→ Available data:
Segment Open

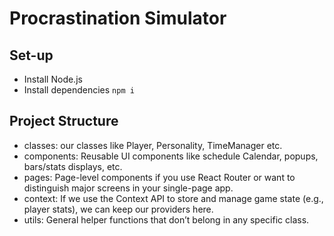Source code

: # Procrastination Simulator
## Set-up
* Install Node.js
* Install dependencies
`npm i`

## Project Structure
* classes: our classes like Player, Personality, TimeManager etc.
* components: Reusable UI components like schedule Calendar, popups, bars/stats displays, etc.
* pages: Page-level components if you use React Router or want to distinguish major screens in your single-page app.
* context: If we use the Context API to store and manage game state (e.g., player stats), we can keep our providers here.
* utils: General helper functions that don’t belong in any specific class.
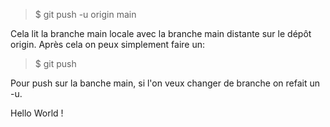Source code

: > $ git push -u origin main

Cela lit la branche main locale avec la branche main distante sur le dépôt origin.
Après cela on peux simplement faire un:

> $ git push

Pour push sur la banche main, si l'on veux changer de branche on refait un -u.

Hello World !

Segment Closed

Could all the data above be given again exactly, leaving out its images?

→ Reply to the exercise:
Source code

: # Procrastination Simulator
## Set-up
* Install Node.js
* Install dependencies
`npm i`

## Project Structure
* classes: our classes like Player, Personality, TimeManager etc.
* components: Reusable UI components like schedule Calendar, popups, bars/stats displays, etc.
* pages: Page-level components if you use React Router or want to distinguish major screens in your single-page app.
* context: If we use the Context API to store and manage game state (e.g., player stats), we can keep our providers here.
* utils: General helper functions that don’t belong in any specific class.
Source code

: > $ git push -u origin main

Cela lit la branche main locale avec la branche main distante sur le dépôt origin.
Après cela on peux simplement faire un:

> $ git push

Pour push sur la banche main, si l'on veux changer de branche on refait un -u.

Hello World !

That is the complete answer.